Dataset entries:
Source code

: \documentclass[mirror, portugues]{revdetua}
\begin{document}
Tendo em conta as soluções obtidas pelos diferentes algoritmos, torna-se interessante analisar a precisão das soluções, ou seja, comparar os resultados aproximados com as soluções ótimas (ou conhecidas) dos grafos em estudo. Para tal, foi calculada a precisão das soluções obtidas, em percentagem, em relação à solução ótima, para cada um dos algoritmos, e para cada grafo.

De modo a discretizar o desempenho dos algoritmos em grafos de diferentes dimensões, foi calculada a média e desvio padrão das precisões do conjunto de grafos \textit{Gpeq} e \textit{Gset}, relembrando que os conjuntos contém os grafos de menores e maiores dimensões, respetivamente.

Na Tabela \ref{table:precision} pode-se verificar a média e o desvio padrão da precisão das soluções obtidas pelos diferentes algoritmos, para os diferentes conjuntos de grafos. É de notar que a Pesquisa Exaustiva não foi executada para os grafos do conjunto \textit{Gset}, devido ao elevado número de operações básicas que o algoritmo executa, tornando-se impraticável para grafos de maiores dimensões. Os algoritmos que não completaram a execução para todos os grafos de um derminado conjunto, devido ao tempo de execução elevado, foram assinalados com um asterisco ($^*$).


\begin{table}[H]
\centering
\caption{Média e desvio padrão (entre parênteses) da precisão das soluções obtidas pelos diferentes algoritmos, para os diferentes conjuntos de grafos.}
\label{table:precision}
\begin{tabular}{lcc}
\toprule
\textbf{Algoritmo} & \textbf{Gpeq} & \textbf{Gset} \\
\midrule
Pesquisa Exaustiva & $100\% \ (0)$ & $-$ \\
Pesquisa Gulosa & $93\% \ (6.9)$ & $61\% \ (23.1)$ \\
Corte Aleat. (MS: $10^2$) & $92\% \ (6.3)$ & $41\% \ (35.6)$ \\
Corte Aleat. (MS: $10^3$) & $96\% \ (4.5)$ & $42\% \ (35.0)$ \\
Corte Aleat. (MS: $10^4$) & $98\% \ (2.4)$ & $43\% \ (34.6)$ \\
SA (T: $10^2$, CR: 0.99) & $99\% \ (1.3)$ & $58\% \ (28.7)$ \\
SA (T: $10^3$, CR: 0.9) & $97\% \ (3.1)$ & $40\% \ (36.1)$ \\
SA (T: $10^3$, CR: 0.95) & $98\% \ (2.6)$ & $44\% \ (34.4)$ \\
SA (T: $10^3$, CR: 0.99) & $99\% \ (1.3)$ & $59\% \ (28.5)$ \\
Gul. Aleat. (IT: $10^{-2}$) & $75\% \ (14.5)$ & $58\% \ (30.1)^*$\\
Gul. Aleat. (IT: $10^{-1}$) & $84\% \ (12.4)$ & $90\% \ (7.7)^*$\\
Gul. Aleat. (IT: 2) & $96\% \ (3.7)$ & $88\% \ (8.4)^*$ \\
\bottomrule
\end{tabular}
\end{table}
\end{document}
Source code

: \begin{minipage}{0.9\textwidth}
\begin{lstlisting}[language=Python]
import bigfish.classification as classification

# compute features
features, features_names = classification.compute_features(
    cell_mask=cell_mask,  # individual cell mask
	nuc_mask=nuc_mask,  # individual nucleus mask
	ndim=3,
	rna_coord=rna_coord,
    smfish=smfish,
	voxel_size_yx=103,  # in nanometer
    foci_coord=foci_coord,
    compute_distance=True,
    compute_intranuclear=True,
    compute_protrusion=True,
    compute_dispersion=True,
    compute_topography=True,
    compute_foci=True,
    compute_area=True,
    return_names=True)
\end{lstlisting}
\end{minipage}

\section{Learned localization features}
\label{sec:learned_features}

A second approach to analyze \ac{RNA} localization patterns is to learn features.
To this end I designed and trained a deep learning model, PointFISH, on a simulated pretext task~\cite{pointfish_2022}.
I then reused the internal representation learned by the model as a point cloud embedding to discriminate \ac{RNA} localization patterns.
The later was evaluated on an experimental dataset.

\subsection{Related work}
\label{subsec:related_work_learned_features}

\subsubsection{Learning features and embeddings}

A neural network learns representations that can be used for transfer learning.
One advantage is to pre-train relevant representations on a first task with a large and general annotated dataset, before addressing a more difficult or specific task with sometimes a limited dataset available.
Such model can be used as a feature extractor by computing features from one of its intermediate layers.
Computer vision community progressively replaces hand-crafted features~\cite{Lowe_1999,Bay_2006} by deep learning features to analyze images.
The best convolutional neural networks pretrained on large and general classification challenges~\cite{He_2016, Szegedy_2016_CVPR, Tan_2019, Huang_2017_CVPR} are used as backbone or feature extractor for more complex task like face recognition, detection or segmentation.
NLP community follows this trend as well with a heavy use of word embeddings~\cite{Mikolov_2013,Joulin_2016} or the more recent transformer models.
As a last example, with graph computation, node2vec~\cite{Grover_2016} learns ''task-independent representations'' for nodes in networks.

Work to complete: Each entry must be reproduced exactly, with nothing added or dropped.

Task answer:
Source code

: \documentclass[mirror, portugues]{revdetua}
\begin{document}
Tendo em conta as soluções obtidas pelos diferentes algoritmos, torna-se interessante analisar a precisão das soluções, ou seja, comparar os resultados aproximados com as soluções ótimas (ou conhecidas) dos grafos em estudo. Para tal, foi calculada a precisão das soluções obtidas, em percentagem, em relação à solução ótima, para cada um dos algoritmos, e para cada grafo.

De modo a discretizar o desempenho dos algoritmos em grafos de diferentes dimensões, foi calculada a média e desvio padrão das precisões do conjunto de grafos \textit{Gpeq} e \textit{Gset}, relembrando que os conjuntos contém os grafos de menores e maiores dimensões, respetivamente.

Na Tabela \ref{table:precision} pode-se verificar a média e o desvio padrão da precisão das soluções obtidas pelos diferentes algoritmos, para os diferentes conjuntos de grafos. É de notar que a Pesquisa Exaustiva não foi executada para os grafos do conjunto \textit{Gset}, devido ao elevado número de operações básicas que o algoritmo executa, tornando-se impraticável para grafos de maiores dimensões. Os algoritmos que não completaram a execução para todos os grafos de um derminado conjunto, devido ao tempo de execução elevado, foram assinalados com um asterisco ($^*$).


\begin{table}[H]
\centering
\caption{Média e desvio padrão (entre parênteses) da precisão das soluções obtidas pelos diferentes algoritmos, para os diferentes conjuntos de grafos.}
\label{table:precision}
\begin{tabular}{lcc}
\toprule
\textbf{Algoritmo} & \textbf{Gpeq} & \textbf{Gset} \\
\midrule
Pesquisa Exaustiva & $100\% \ (0)$ & $-$ \\
Pesquisa Gulosa & $93\% \ (6.9)$ & $61\% \ (23.1)$ \\
Corte Aleat. (MS: $10^2$) & $92\% \ (6.3)$ & $41\% \ (35.6)$ \\
Corte Aleat. (MS: $10^3$) & $96\% \ (4.5)$ & $42\% \ (35.0)$ \\
Corte Aleat. (MS: $10^4$) & $98\% \ (2.4)$ & $43\% \ (34.6)$ \\
SA (T: $10^2$, CR: 0.99) & $99\% \ (1.3)$ & $58\% \ (28.7)$ \\
SA (T: $10^3$, CR: 0.9) & $97\% \ (3.1)$ & $40\% \ (36.1)$ \\
SA (T: $10^3$, CR: 0.95) & $98\% \ (2.6)$ & $44\% \ (34.4)$ \\
SA (T: $10^3$, CR: 0.99) & $99\% \ (1.3)$ & $59\% \ (28.5)$ \\
Gul. Aleat. (IT: $10^{-2}$) & $75\% \ (14.5)$ & $58\% \ (30.1)^*$\\
Gul. Aleat. (IT: $10^{-1}$) & $84\% \ (12.4)$ & $90\% \ (7.7)^*$\\
Gul. Aleat. (IT: 2) & $96\% \ (3.7)$ & $88\% \ (8.4)^*$ \\
\bottomrule
\end{tabular}
\end{table}
\end{document}
Source code

: \begin{minipage}{0.9\textwidth}
\begin{lstlisting}[language=Python]
import bigfish.classification as classification

# compute features
features, features_names = classification.compute_features(
    cell_mask=cell_mask,  # individual cell mask
	nuc_mask=nuc_mask,  # individual nucleus mask
	ndim=3,
	rna_coord=rna_coord,
    smfish=smfish,
	voxel_size_yx=103,  # in nanometer
    foci_coord=foci_coord,
    compute_distance=True,
    compute_intranuclear=True,
    compute_protrusion=True,
    compute_dispersion=True,
    compute_topography=True,
    compute_foci=True,
    compute_area=True,
    return_names=True)
\end{lstlisting}
\end{minipage}

\section{Learned localization features}
\label{sec:learned_features}

A second approach to analyze \ac{RNA} localization patterns is to learn features.
To this end I designed and trained a deep learning model, PointFISH, on a simulated pretext task~\cite{pointfish_2022}.
I then reused the internal representation learned by the model as a point cloud embedding to discriminate \ac{RNA} localization patterns.
The later was evaluated on an experimental dataset.

\subsection{Related work}
\label{subsec:related_work_learned_features}

\subsubsection{Learning features and embeddings}

A neural network learns representations that can be used for transfer learning.
One advantage is to pre-train relevant representations on a first task with a large and general annotated dataset, before addressing a more difficult or specific task with sometimes a limited dataset available.
Such model can be used as a feature extractor by computing features from one of its intermediate layers.
Computer vision community progressively replaces hand-crafted features~\cite{Lowe_1999,Bay_2006} by deep learning features to analyze images.
The best convolutional neural networks pretrained on large and general classification challenges~\cite{He_2016, Szegedy_2016_CVPR, Tan_2019, Huang_2017_CVPR} are used as backbone or feature extractor for more complex task like face recognition, detection or segmentation.
NLP community follows this trend as well with a heavy use of word embeddings~\cite{Mikolov_2013,Joulin_2016} or the more recent transformer models.
As a last example, with graph computation, node2vec~\cite{Grover_2016} learns ''task-independent representations'' for nodes in networks.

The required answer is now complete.